With high speed fail, you have to have other considerations built in:
The track has to be grade separated. Unlike normal rail, you need to put barriers up in many areas to prevent persons from getting near the track due to the speed of the train. Roads and such have to have over or under passes built rather than grade level crossings at all points where they cross the fail line.
Always a good idea with high speed rail. If you run at grade, you must slow down for crossings, and animals can jump the barriers.
The track has to be installed with a greater degree of precision raising its cost of installation
Yes. The ballast has to be higher grade, or fully tied to reinforced concrete the whole way, and the rails must be welded into a continuous rail. Lots of thermite and the equipment to use it.
The track has to be a separate line from that used by freight rail, etc. That is, just high speed fail runs on it meaning a lower utilization rate and resulting higher costs due to the lower density of rail traffic on it.
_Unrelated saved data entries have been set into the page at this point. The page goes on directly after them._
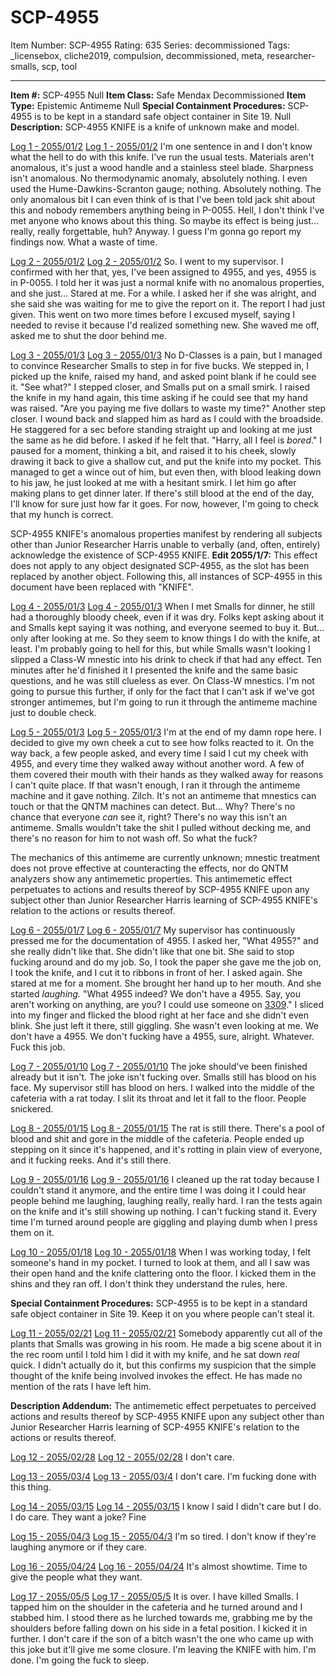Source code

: # SCP-4955
Item Number: SCP-4955
Rating: 635
Series: decommissioned
Tags: _licensebox, cliche2019, compulsion, decommissioned, meta, researcher-smalls, scp, tool

---

**Item #:** SCP-4955 Null
**Item Class:** Safe Mendax Decommissioned
**Item Type:** Epistemic Antimeme Null
**Special Containment Procedures:** SCP-4955 is to be kept in a standard safe object container in Site 19. Null
**Description:** SCP-4955 KNIFE is a knife of unknown make and model.  
  
  

[Log 1 - 2055/01/2](javascript:;)
[Log 1 - 2055/01/2](javascript:;)
I'm one sentence in and I don't know what the hell to do with this knife.
I've run the usual tests. Materials aren't anomalous, it's just a wood handle and a stainless steel blade. Sharpness isn't anomalous. No thermodynamic anomaly, absolutely nothing. I even used the Hume-Dawkins-Scranton gauge; nothing. Absolutely nothing.
The only anomalous bit I can even think of is that I've been told jack shit about this and nobody remembers anything being in P-0055. Hell, I don't think I've met anyone who knows about this thing. So maybe its effect is being just… really, really forgettable, huh?
Anyway. I guess I'm gonna go report my findings now. What a waste of time.
  

[Log 2 - 2055/01/2](javascript:;)
[Log 2 - 2055/01/2](javascript:;)
So. I went to my supervisor. I confirmed with her that, yes, I've been assigned to 4955, and yes, 4955 is in P-0055. I told her it was just a normal knife with no anomalous properties, and she just…
Stared at me. For a while. I asked her if she was alright, and she said she was waiting for me to give the report on it.
The report I had just given.
This went on two more times before I excused myself, saying I needed to revise it because I'd realized something new. She waved me off, asked me to shut the door behind me.
  

[Log 3 - 2055/01/3](javascript:;)
[Log 3 - 2055/01/3](javascript:;)
No D-Classes is a pain, but I managed to convince Researcher Smalls to step in for five bucks. We stepped in, I picked up the knife, raised my hand, and asked point blank if he could see it.
"See what?"
I stepped closer, and Smalls put on a small smirk. I raised the knife in my hand again, this time asking if he could see that my hand was raised.
"Are you paying me five dollars to waste my time?"
Another step closer. I wound back and slapped him as hard as I could with the broadside. He staggered for a sec before standing straight up and looking at me just the same as he did before.
I asked if he felt that.
"Harry, all I feel is _bored_."
I paused for a moment, thinking a bit, and raised it to his cheek, slowly drawing it back to give a shallow cut, and put the knife into my pocket.
This managed to get a wince out of him, but even then, with blood leaking down to his jaw, he just looked at me with a hesitant smirk.
I let him go after making plans to get dinner later. If there's still blood at the end of the day, I'll know for sure just how far it goes. For now, however, I'm going to check that my hunch is correct.
  
  
  
  
SCP-4955 KNIFE's anomalous properties manifest by rendering all subjects other than Junior Researcher Harris unable to verbally (and, often, entirely) acknowledge the existence of SCP-4955 KNIFE. **Edit 2055/1/7:** This effect does not apply to any object designated SCP-4955, as the slot has been replaced by another object. Following this, all instances of SCP-4955 in this document have been replaced with "KNIFE".  
  
  

[Log 4 - 2055/01/3](javascript:;)
[Log 4 - 2055/01/3](javascript:;)
When I met Smalls for dinner, he still had a thoroughly bloody cheek, even if it was dry. Folks kept asking about it and Smalls kept saying it was nothing, and everyone seemed to buy it. But… only after looking at me. So they seem to know things I do with the knife, at least.
I'm probably going to hell for this, but while Smalls wasn't looking I slipped a Class-W mnestic into his drink to check if that had any effect. Ten minutes after he'd finished it I presented the knife and the same basic questions, and he was still clueless as ever.
On Class-W mnestics.
I'm not going to pursue this further, if only for the fact that I can't ask if we've got stronger antimemes, but I'm going to run it through the antimeme machine just to double check.
  

[Log 5 - 2055/01/3](javascript:;)
[Log 5 - 2055/01/3](javascript:;)
I'm at the end of my damn rope here.
I decided to give my own cheek a cut to see how folks reacted to it. On the way back, a few people asked, and every time I said I cut my cheek with 4955, and every time they walked away without another word. A few of them covered their mouth with their hands as they walked away for reasons I can't quite place.
If that wasn't enough, I ran it through the antimeme machine and it gave nothing.
Zilch.
It's not an antimeme that mnestics can touch or that the QNTM machines can detect.
But… Why?
There's no chance that everyone _can_ see it, right? There's no way this isn't an antimeme. Smalls wouldn't take the shit I pulled without decking me, and there's no reason for him to not wash off.
So what the fuck?
  
  
  
  
The mechanics of this antimeme are currently unknown; mnestic treatment does not prove effective at counteracting the effects, nor do QNTM analyzers show any antimemetic properties. 
This antimemetic effect perpetuates to actions and results thereof by SCP-4955 KNIFE upon any subject other than Junior Researcher Harris learning of SCP-4955 KNIFE's relation to the actions or results thereof.  
  
  

[Log 6 - 2055/01/7](javascript:;)
[Log 6 - 2055/01/7](javascript:;)
My supervisor has continuously pressed me for the documentation of 4955.
I asked her, "What 4955?" and she really didn't like that. She didn't like that one bit. She said to stop fucking around and do my job.
So, I took the paper she gave me the job on, I took the knife, and I cut it to ribbons in front of her.
I asked again.
She stared at me for a moment.
She brought her hand up to her mouth.
And
she started _laughing._
"What 4955 indeed? We don't have a 4955. Say, you aren't working on anything, are you? I could use someone on [3309](/scp-3309)."
I sliced into my finger and flicked the blood right at her face and she didn't even blink. She just left it there, still giggling. She wasn't even looking at me.
We don't have a 4955. We don't fucking have a 4955, sure, alright. Whatever.
Fuck this job.
  
  
  
  
  
  
  
  
  
  
  
  
  
  
  
  
  
  
  
  
  
  
  
  
  
  
  
  
  
  
  
  
  
  
  
  
  
  
  
  
  
  
  
  
  
  
  
  
  
  
  
  
  
  
  
  
  
  
  
  
  
  
  
  
  
  
  
  
  
  
  
  
  
  
  
  
  
  
  
  
  
  

[Log 7 - 2055/01/10](javascript:;)
[Log 7 - 2055/01/10](javascript:;)
The joke should've been finished already but it isn't. The joke isn't fucking over.
Smalls still has blood on his face. My supervisor still has blood on hers.
I walked into the middle of the cafeteria with a rat today.
I slit its throat and let it fall to the floor.
People snickered.
  

[Log 8 - 2055/01/15](javascript:;)
[Log 8 - 2055/01/15](javascript:;)
The rat is still there.
There's a pool of blood and shit and gore in the middle of the cafeteria. People ended up stepping on it since it's happened, and it's rotting in plain view of everyone, and it fucking reeks.
And it's still there.
  

[Log 9 - 2055/01/16](javascript:;)
[Log 9 - 2055/01/16](javascript:;)
I cleaned up the rat today because I couldn't stand it anymore, and the entire time I was doing it I could hear people behind me laughing, laughing really, really hard.
I ran the tests again on the knife and it's still showing up nothing.
I can't fucking stand it. Every time I'm turned around people are giggling and playing dumb when I press them on it.
  

[Log 10 - 2055/01/18](javascript:;)
[Log 10 - 2055/01/18](javascript:;)
When I was working today, I felt someone's hand in my pocket. I turned to look at them, and all I saw was their open hand and the knife clattering onto the floor. I kicked them in the shins and they ran off.
I don't think they understand the rules, here.
  
  
  
  
**Special Containment Procedures:** SCP-4955 is to be kept in a standard safe object container in Site 19. Keep it on you where people can't steal it.  
  
  

[Log 11 - 2055/02/21](javascript:;)
[Log 11 - 2055/02/21](javascript:;)
Somebody apparently cut all of the plants that Smalls was growing in his room. He made a big scene about it in the rec room until I told him I did it with my knife, and he sat down _real_ quick. I didn't actually do it, but this confirms my suspicion that the simple thought of the knife being involved invokes the effect.
He has made no mention of the rats I have left him.
  
  
  
  
**Description Addendum:** The antimemetic effect perpetuates to perceived actions and results thereof by SCP-4955 KNIFE upon any subject other than Junior Researcher Harris learning of SCP-4955 KNIFE's relation to the actions or results thereof.  
  
  

[Log 12 - 2055/02/28](javascript:;)
[Log 12 - 2055/02/28](javascript:;)
I don't care.
  

[Log 13 - 2055/03/4](javascript:;)
[Log 13 - 2055/03/4](javascript:;)
I don't care. I'm fucking done with this thing.
  

[Log 14 - 2055/03/15](javascript:;)
[Log 14 - 2055/03/15](javascript:;)
I know I said I didn't care but I do. I do care.
They want a joke?
Fine
  

[Log 15 - 2055/04/3](javascript:;)
[Log 15 - 2055/04/3](javascript:;)
I'm so tired.
I don't know if they're laughing anymore or if they care.
  

[Log 16 - 2055/04/24](javascript:;)
[Log 16 - 2055/04/24](javascript:;)
It's almost showtime.
Time to give the people what they want.
  

[Log 17 - 2055/05/5](javascript:;)
[Log 17 - 2055/05/5](javascript:;)
It is over.
I have killed Smalls.
I tapped him on the shoulder in the cafeteria and he turned around and I stabbed him.
I stood there as he lurched towards me, grabbing me by the shoulders before falling down on his side in a fetal position.
I kicked it in further.
I don't care if the son of a bitch wasn't the one who came up with this joke but it'll give me some closure.
I'm leaving the KNIFE with him.
I'm done.
I'm going the fuck to sleep.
Also true. Freight trains are large and slower. Switching, signalling, and block management requires slowdowns in switching areas and waiting for freight trains to clear the block.
The cost of the train itself is much higher as well due to higher speed. It's like putting the Concorde supersonic airliner in service only worse.
The rolling stock is more expensive than normal, certainly. If maglev is used, you have the additional costs associated with that, including a lot of extra power distribution to handle the magnets.
The Concorde WAS put into service. It saw most service over the Atlantic. It used a lot of fuel though, the reason the Concorde was retired.
We have one at the museum at Boeing Field in Seattle. Did you know this aircraft not only had a nose wheel, but was also a tail dragger?
Yup. It has a tail wheel AND a nose wheel!
The reason for the tail wheel was due to the delta wing the aircraft used. This wing requires a high angle of attack just to get airborne. The tail could easily touch the runway on takeoff on landing.
An amazing plane, really. It just couldn't pay it's freight as the cost of fuel went up.